Companies with high risk scores at 100% of their projects on or near Indigenous territories were Alpha Natural Resources, Kosmos Energy, Southwestern Energy, and Whiting Petroleum. Other companies with high risk scores at 50% or more of their projects on or near Indigenous territories were Anadarko Petroleum, Chevron Corporation, Continental Resources, Murphy Oil, Royal Gold, SM Energy, Southern Copper, and WPX Energy. A searchable database of the 330 oil, gas, and mining projects assessed under the new methodology is available on First Peoples’ First Peoples Worldwide website.
FPW also analyzed risks associated with Indigenous recognition by host governments, land rights, and community consultation, demonstrating how resource-rich countries’ negligible or non-existent policies towards Indigenous peoples affect the companies that work within their borders. This is becoming increasingly evident in Canada, Indonesia, Ecuador, Peru, and other emerging resource economies.
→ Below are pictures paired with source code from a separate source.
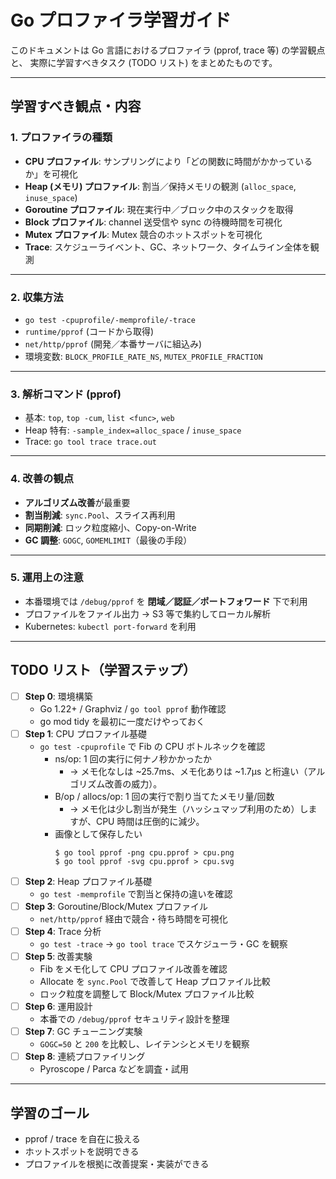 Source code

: # Go プロファイラ学習ガイド

このドキュメントは Go 言語におけるプロファイラ (pprof, trace 等) の学習観点と、
実際に学習すべきタスク (TODO リスト) をまとめたものです。

---

## 学習すべき観点・内容

### 1. プロファイラの種類

- **CPU プロファイル**: サンプリングにより「どの関数に時間がかかっているか」を可視化
- **Heap (メモリ) プロファイル**: 割当／保持メモリの観測 (`alloc_space`, `inuse_space`)
- **Goroutine プロファイル**: 現在実行中／ブロック中のスタックを取得
- **Block プロファイル**: channel 送受信や sync の待機時間を可視化
- **Mutex プロファイル**: Mutex 競合のホットスポットを可視化
- **Trace**: スケジューライベント、GC、ネットワーク、タイムライン全体を観測

---

### 2. 収集方法

- `go test -cpuprofile/-memprofile/-trace`
- `runtime/pprof` (コードから取得)
- `net/http/pprof` (開発／本番サーバに組込み)
- 環境変数: `BLOCK_PROFILE_RATE_NS`, `MUTEX_PROFILE_FRACTION`

---

### 3. 解析コマンド (pprof)

- 基本: `top`, `top -cum`, `list <func>`, `web`
- Heap 特有: `-sample_index=alloc_space` / `inuse_space`
- Trace: `go tool trace trace.out`

---

### 4. 改善の観点

- **アルゴリズム改善**が最重要
- **割当削減**: `sync.Pool`、スライス再利用
- **同期削減**: ロック粒度縮小、Copy-on-Write
- **GC 調整**: `GOGC`, `GOMEMLIMIT`（最後の手段）

---

### 5. 運用上の注意

- 本番環境では `/debug/pprof` を **閉域／認証／ポートフォワード** 下で利用
- プロファイルをファイル出力 → S3 等で集約してローカル解析
- Kubernetes: `kubectl port-forward` を利用

---

## TODO リスト（学習ステップ）

- [ ] **Step 0**: 環境構築
  - Go 1.22+ / Graphviz / `go tool pprof` 動作確認
  - go mod tidy を最初に一度だけやっておく
- [ ] **Step 1**: CPU プロファイル基礎
  - `go test -cpuprofile` で Fib の CPU ボトルネックを確認
    * ns/op: 1 回の実行に何ナノ秒かかったか
      * → メモ化なしは ~25.7ms、メモ化ありは ~1.7µs と桁違い（アルゴリズム改善の威力）。
    * B/op / allocs/op: 1 回の実行で割り当てたメモリ量/回数
      * → メモ化は少し割当が発生（ハッシュマップ利用のため）しますが、CPU 時間は圧倒的に減少。
    * 画像として保存したい
      ```shell
      $ go tool pprof -png cpu.pprof > cpu.png
      $ go tool pprof -svg cpu.pprof > cpu.svg
      ```
- [ ] **Step 2**: Heap プロファイル基礎
  - `go test -memprofile` で割当と保持の違いを確認
- [ ] **Step 3**: Goroutine/Block/Mutex プロファイル
  - `net/http/pprof` 経由で競合・待ち時間を可視化
- [ ] **Step 4**: Trace 分析
  - `go test -trace` → `go tool trace` でスケジューラ・GC を観察
- [ ] **Step 5**: 改善実験
  - Fib をメモ化して CPU プロファイル改善を確認
  - Allocate を `sync.Pool` で改善して Heap プロファイル比較
  - ロック粒度を調整して Block/Mutex プロファイル比較
- [ ] **Step 6**: 運用設計
  - 本番での `/debug/pprof` セキュリティ設計を整理
- [ ] **Step 7**: GC チューニング実験
  - `GOGC=50` と `200` を比較し、レイテンシとメモリを観察
- [ ] **Step 8**: 連続プロファイリング
  - Pyroscope / Parca などを調査・試用

---

## 学習のゴール

- pprof / trace を自在に扱える
- ホットスポットを説明できる
- プロファイルを根拠に改善提案・実装ができる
In 2013, a consortium of Canadian leaders (including industry representatives) warned that Canada is “heading for a gridlock in energy development that will rob the country of future wealth unless it can solve vexing environmental and Aboriginal conflicts.”
Indonesia has become saturated with violent resource conflicts, with more than 2,230 Indigenous communities requesting investigations into violations of their land rights. Also in 2013, auctions for oil and gas concessions in Ecuador and Peru encountered both vehement opposition from Indigenous Peoples and “underwhelming” interest from companies – raising speculations that the Indigenous protests influenced companies’ decisions. Poor governance is bad for business – governments that disregard Indigenous rights are propagating volatile business environments that threaten the viability of investments in their countries.
Not only are Indigenous voices becoming louder, the media spotlight on Indigenous Peoples and resource extraction is shining brighter: 126 projects were exposed to negative attention from the media in 2014. Legal risks are also becoming more prominent, as legal protections for Indigenous Peoples’ rights around the world continue to strengthen. Indigenous community opposition is an especially perilous investment risk because Indigenous Peoples have the international legal framework for Free, Prior, and Informed Consent (FPIC) – the right for a community to give or withhold consent to projects that may affect their lands.
Over the past several decades, Indigenous Peoples have secured unprecedented recognition of their rights from governments, but these impressive legal gains are matched with chronic gaps in implementation, especially as they relate to resource extraction. Using market forces to financially incentivize business practices that respect Indigenous Peoples’ rights – including the right to Free, Prior, and Informed Consent – presents opportunities for communities to exert powerful leverage over corporations operating on or near their lands.
First Peoples Worldwide is an Indigenous-led organization that builds upon a foundation of Indigenous values and rights to achieve a sustainable future for all. Our Keepers of the Earth Fund provides grants directly to Indigenous-led development projects. Since 2007, we’ve given $1.7 million in grants to hundreds of Indigenous communities across 58 countries. Our corporate engagement program makes the business case for respecting and upholding Indigenous Peoples’ rights through vigilant monitoring of corporate practices, affecting policy change, and advocating best practices in Indigenous community engagement.